_DESCRIPTION OF THE TASK:_ The answer must be an exact transcription of the lines below from the first through the one containing "the reader-facing audit", with the pictures left out; please add nothing else.
START RECORDS SUPPLIED
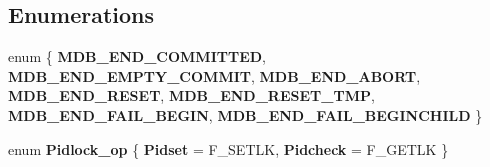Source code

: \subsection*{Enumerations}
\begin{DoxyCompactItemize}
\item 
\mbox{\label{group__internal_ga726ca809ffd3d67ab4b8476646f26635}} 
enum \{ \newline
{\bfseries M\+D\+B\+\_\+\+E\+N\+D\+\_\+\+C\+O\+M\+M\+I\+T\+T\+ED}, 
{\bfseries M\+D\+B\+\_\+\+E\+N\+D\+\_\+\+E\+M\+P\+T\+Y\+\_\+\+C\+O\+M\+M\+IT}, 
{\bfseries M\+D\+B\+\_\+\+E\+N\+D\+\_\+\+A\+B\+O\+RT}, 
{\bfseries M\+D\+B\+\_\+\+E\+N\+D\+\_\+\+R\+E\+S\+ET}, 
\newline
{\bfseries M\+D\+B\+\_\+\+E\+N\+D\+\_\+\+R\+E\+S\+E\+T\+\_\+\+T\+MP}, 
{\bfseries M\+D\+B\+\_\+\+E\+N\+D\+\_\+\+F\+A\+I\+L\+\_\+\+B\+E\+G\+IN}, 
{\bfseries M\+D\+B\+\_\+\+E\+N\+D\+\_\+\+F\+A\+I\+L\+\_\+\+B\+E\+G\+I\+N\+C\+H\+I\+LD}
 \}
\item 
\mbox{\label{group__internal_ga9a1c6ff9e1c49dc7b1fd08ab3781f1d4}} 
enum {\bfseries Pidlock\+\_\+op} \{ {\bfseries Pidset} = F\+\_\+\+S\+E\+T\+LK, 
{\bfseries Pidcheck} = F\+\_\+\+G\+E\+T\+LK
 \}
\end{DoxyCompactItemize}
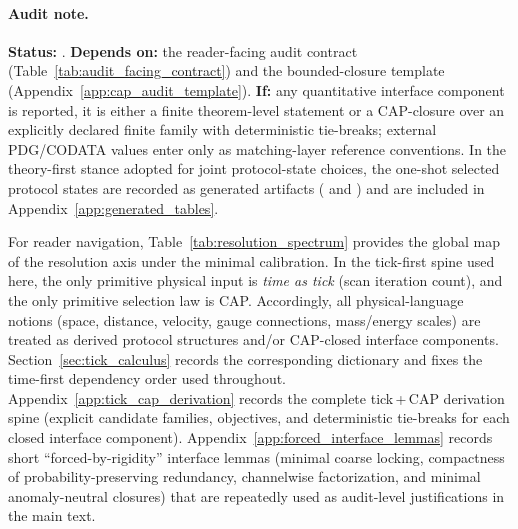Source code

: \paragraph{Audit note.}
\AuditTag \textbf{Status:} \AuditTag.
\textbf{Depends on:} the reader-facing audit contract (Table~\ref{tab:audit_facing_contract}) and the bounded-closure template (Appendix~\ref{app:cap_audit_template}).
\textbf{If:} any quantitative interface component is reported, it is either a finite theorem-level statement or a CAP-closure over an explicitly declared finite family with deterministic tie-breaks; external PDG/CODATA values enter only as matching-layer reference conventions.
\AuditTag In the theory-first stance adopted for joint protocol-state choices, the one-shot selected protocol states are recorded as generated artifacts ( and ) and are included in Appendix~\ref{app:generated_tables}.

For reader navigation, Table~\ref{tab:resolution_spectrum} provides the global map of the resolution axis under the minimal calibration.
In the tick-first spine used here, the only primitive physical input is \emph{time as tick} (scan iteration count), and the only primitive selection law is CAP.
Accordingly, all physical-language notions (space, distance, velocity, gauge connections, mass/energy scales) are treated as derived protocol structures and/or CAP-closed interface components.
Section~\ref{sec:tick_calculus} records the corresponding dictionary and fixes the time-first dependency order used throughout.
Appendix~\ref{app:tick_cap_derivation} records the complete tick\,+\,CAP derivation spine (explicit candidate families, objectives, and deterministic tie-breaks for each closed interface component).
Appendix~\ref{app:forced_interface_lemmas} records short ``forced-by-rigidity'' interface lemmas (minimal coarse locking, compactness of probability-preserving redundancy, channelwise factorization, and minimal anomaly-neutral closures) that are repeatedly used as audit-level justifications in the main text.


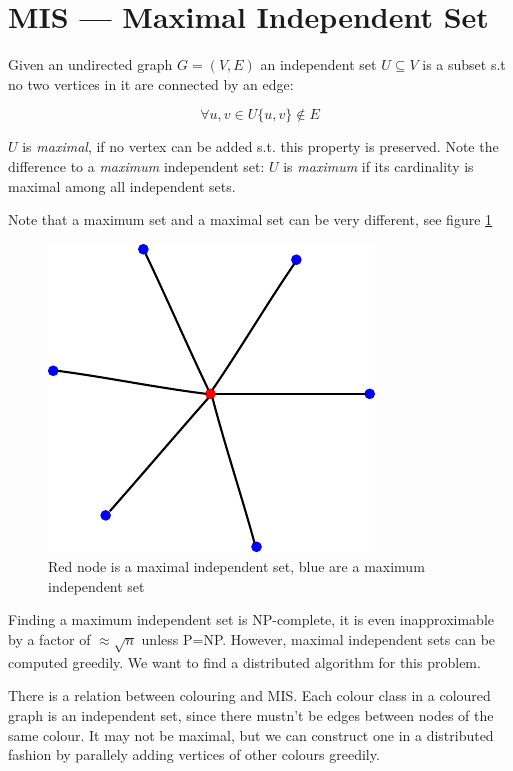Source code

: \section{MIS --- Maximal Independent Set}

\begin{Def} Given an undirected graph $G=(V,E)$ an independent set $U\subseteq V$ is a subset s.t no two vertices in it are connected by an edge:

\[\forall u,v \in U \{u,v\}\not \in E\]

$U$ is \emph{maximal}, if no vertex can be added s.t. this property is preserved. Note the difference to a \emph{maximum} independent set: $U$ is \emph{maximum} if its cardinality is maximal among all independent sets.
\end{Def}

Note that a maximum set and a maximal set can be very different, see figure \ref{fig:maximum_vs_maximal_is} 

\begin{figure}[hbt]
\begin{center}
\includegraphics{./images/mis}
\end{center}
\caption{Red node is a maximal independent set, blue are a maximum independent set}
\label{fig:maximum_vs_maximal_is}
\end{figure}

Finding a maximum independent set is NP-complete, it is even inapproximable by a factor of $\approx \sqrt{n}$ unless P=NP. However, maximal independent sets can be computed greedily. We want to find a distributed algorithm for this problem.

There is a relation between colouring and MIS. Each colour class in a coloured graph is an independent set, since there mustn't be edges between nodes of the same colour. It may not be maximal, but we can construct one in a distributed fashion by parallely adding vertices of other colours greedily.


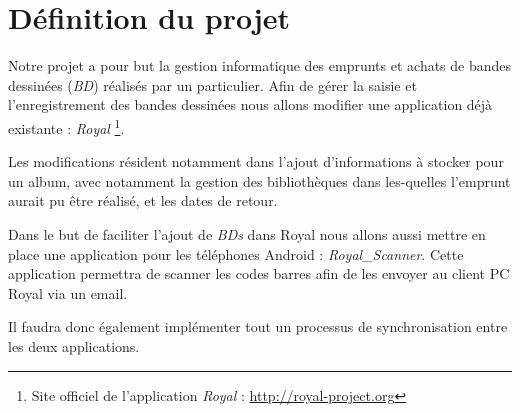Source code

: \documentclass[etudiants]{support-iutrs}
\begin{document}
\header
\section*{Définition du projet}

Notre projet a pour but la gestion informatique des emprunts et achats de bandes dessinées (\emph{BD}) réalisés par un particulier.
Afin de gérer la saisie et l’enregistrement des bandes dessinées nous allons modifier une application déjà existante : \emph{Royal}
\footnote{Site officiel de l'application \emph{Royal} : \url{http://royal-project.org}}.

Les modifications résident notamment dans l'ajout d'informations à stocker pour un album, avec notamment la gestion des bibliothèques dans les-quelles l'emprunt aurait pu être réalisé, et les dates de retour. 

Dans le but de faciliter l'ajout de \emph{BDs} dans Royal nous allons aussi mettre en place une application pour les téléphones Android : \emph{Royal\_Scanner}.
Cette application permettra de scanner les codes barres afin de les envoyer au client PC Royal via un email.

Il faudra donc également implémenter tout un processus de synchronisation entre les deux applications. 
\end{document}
END RECORDS SUPPLIED
_ANSWER TO THIS TASK:_
Source code

: \subsection*{Enumerations}
\begin{DoxyCompactItemize}
\item 
\mbox{\label{group__internal_ga726ca809ffd3d67ab4b8476646f26635}} 
enum \{ \newline
{\bfseries M\+D\+B\+\_\+\+E\+N\+D\+\_\+\+C\+O\+M\+M\+I\+T\+T\+ED}, 
{\bfseries M\+D\+B\+\_\+\+E\+N\+D\+\_\+\+E\+M\+P\+T\+Y\+\_\+\+C\+O\+M\+M\+IT}, 
{\bfseries M\+D\+B\+\_\+\+E\+N\+D\+\_\+\+A\+B\+O\+RT}, 
{\bfseries M\+D\+B\+\_\+\+E\+N\+D\+\_\+\+R\+E\+S\+ET}, 
\newline
{\bfseries M\+D\+B\+\_\+\+E\+N\+D\+\_\+\+R\+E\+S\+E\+T\+\_\+\+T\+MP}, 
{\bfseries M\+D\+B\+\_\+\+E\+N\+D\+\_\+\+F\+A\+I\+L\+\_\+\+B\+E\+G\+IN}, 
{\bfseries M\+D\+B\+\_\+\+E\+N\+D\+\_\+\+F\+A\+I\+L\+\_\+\+B\+E\+G\+I\+N\+C\+H\+I\+LD}
 \}
\item 
\mbox{\label{group__internal_ga9a1c6ff9e1c49dc7b1fd08ab3781f1d4}} 
enum {\bfseries Pidlock\+\_\+op} \{ {\bfseries Pidset} = F\+\_\+\+S\+E\+T\+LK, 
{\bfseries Pidcheck} = F\+\_\+\+G\+E\+T\+LK
 \}
\end{DoxyCompactItemize}
Source code

: \paragraph{Audit note.}
\AuditTag \textbf{Status:} \AuditTag.
\textbf{Depends on:} the reader-facing audit contract (Table~\ref{tab:audit_facing_contract}) and the bounded-closure template (Appendix~\ref{app:cap_audit_template}).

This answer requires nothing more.